If we decide to follow a healthy and balanced diet, knowing how to interpret the food pyramid or food pyramid, we can help you get it.

When this food pyramid created?
Although born in 1992, the origins of the food pyramid date back to the 1920s, when U.S. health authorities became aware of the importance of good nutrition. In principle, a triangle divides foods, their size, from the base to the apex.

HealthSince then it has been amended several times to adapt to the new lifestyle and nutritional specifications of each country. The most important changes were in 2005 and 2011.

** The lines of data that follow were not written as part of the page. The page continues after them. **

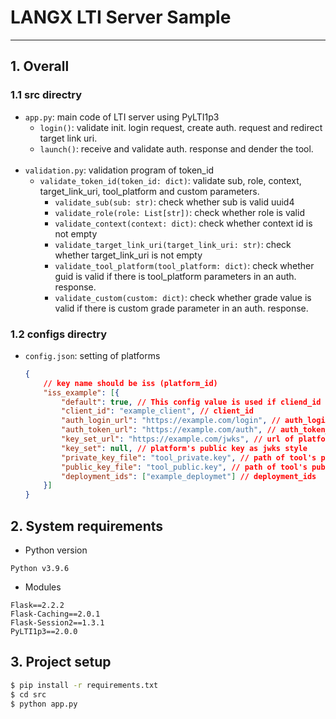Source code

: # LANGX LTI Server Sample
---

## 1. Overall
### 1.1 src directry
- ``app.py``: main code of LTI server using PyLTI1p3
    - ``login()``: validate init. login request, create auth. request and redirect target link uri.
    - ``launch()``: receive and validate auth. response and dender the tool.<br><br>
- ``validation.py``: validation program of token_id
    - ``validate_token_id(token_id: dict)``: validate sub, role, context, target_link_uri, tool_platform and custom parameters.
        - ``validate_sub(sub: str)``: check whether sub is valid uuid4
        - ``validate_role(role: List[str])``: check whether role is valid
        - ``validate_context(context: dict)``: check whether context id is not empty
        - ``validate_target_link_uri(target_link_uri: str)``: check whether target_link_uri is not empty
        - ``validate_tool_platform(tool_platform: dict)``: check whether guid is valid if there is tool_platform parameters in an auth. response.
        - ``validate_custom(custom: dict)``: check whether grade value is valid if there is custom grade parameter in an auth. response.

### 1.2 configs directry
- ``config.json``: setting of platforms
    ```json
    {   
        // key name should be iss (platform_id)
        "iss_example": [{
            "default": true, // This config value is used if cliend_id is not passed on the login step
            "client_id": "example_client", // client_id
            "auth_login_url": "https://example.com/login", // auth_login_url
            "auth_token_url": "https://example.com/auth", // auth_token_url
            "key_set_url": "https://example.com/jwks", // url of platform's jwks
            "key_set": null, // platform's public key as jwks style
            "private_key_file": "tool_private.key", // path of tool's private key
            "public_key_file": "tool_public.key", // path of tool's public key
            "deployment_ids": ["example_deploymet"] // deployment_ids
        }]
    }
    ```

## 2. System requirements

- Python version
```
Python v3.9.6
```

- Modules
```
Flask==2.2.2
Flask-Caching==2.0.1
Flask-Session2==1.3.1
PyLTI1p3==2.0.0
```

## 3. Project setup

```sh
$ pip install -r requirements.txt
$ cd src
$ python app.py
```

The first created a pyramid, instead of dividing the food groups horizontally, vertically and did color. The result was more complex when “read”. And the last, presented by the First Lady of the United States, is so simple that it is right to just say nothing.

It is important to know how to interpret the food pyramid so that we can take advantage of their advice.

Food Pyramid
But back to the beginning, to the original pyramid that ranks foods by their importance in the diet from the base to the apex. This scheme, easier to understand, the divided into 6 groups, which are, from bottom to top:

  • Cereals (including rice), flour, biscuits and dairy products (pasta), whose consumption should be 2 to 3 servings daily.
  • Fruits and vegetables (3 servings daily).
  • Milk and dairy products (fat content not specified), which should be eaten daily.
  • Poultry, fish, eggs and legumes: daily intake of quality protein is also advised.
  • The fifth level is represented by red meat, pork and sausage, whose intake should be moderated.
  • Are occasionally allowed goodies, sweets, prepared and packaged.

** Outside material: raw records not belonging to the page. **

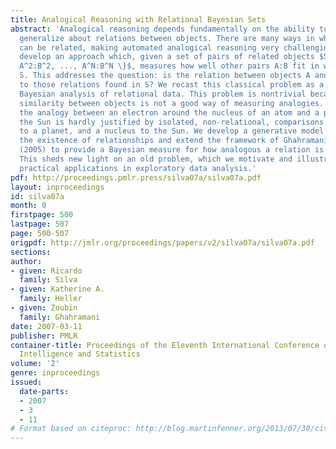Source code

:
 ```yaml
---
title: Analogical Reasoning with Relational Bayesian Sets
abstract: 'Analogical reasoning depends fundamentally on the ability to learn and
  generalize about relations between objects. There are many ways in which objects
  can be related, making automated analogical reasoning very challenging. Here we
  develop an approach which, given a set of pairs of related objects $S = \{A^1:B^1,
  A^2:B^2, ..., A^N:B^N \}$, measures how well other pairs A:B fit in with the set
  S. This addresses the question: is the relation between objects A and B analogous
  to those relations found in S? We recast this classical problem as a problem of
  Bayesian analysis of relational data. This problem is nontrivial because direct
  similarity between objects is not a good way of measuring analogies. For instance,
  the analogy between an electron around the nucleus of an atom and a planet around
  the Sun is hardly justified by isolated, non-relational, comparisons of an electron
  to a planet, and a nucleus to the Sun. We develop a generative model for predicting
  the existence of relationships and extend the framework of Ghahramani and Heller
  (2005) to provide a Bayesian measure for how analogous a relation is to other relations.
  This sheds new light on an old problem, which we motivate and illustrate through
  practical applications in exploratory data analysis.'
pdf: http://proceedings.pmlr.press/silva07a/silva07a.pdf
layout: inproceedings
id: silva07a
month: 0
firstpage: 500
lastpage: 507
page: 500-507
origpdf: http://jmlr.org/proceedings/papers/v2/silva07a/silva07a.pdf
sections: 
author:
- given: Ricardo
  family: Silva
- given: Katherine A.
  family: Heller
- given: Zoubin
  family: Ghahramani
date: 2007-03-11
publisher: PMLR
container-title: Proceedings of the Eleventh International Conference on Artificial
  Intelligence and Statistics
volume: '2'
genre: inproceedings
issued:
  date-parts:
  - 2007
  - 3
  - 11
# Format based on citeproc: http://blog.martinfenner.org/2013/07/30/citeproc-yaml-for-bibliographies/
---
```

Eating healthy and balanced diet
So if we follow this food pyramid (regardless of how it is presented), in principle (and only in principle) have a balanced diet. But this is not so strictly. In fact, several organizations help with a kind of calculators that measure the amount of servings consumed. And all this without asking age, sex, work activity or present diseases. Therefore, the results can be wrong.

What is the problem, then, of these food pyramids?. Rather its universality, ie, the fact that they are not able to discern at least between lifestyle and body mass, and you do not need to eat the same as a twenty year old who works in a physical activity that an elderly only read or walk the dog.

Food pyramid Mediterranean diet
Therefore, from various media have tried to adapt these pyramids, at least to the lifestyles of each region or country. There are also specific for vegetarians. At the time, advice is given to modify the proportions according to the way of life. This is what is done with the food pyramid Mediterranean diet suggests that very briefly:

  • Leisure activities of living and socializing at the same exercise.
  • Consume fresh and seasonal products.
  • Drink water and herbal teas.
  • Fruits and vegetables, moderate olive oil, the base of the pyramid are distributed together with cereals and derivatives.
  • Importance is attached to the aromatic herbs, garlic, onions and nuts, which are on the second level.
  • At the third level are dairy, which must be low in fat.
  • Weekly consumption (alternating) are white meat, fish, vegetables and eggs.
  • Casual potatoes, red meat and packaged products.
  • Testimonial on sweets.

Of course, different food pyramids should be a guide and should be adapted (if necessary with the help of a nutritionist) to the customs and needs of each. That does not mean that anything is permitted but take the scheme as a benchmark.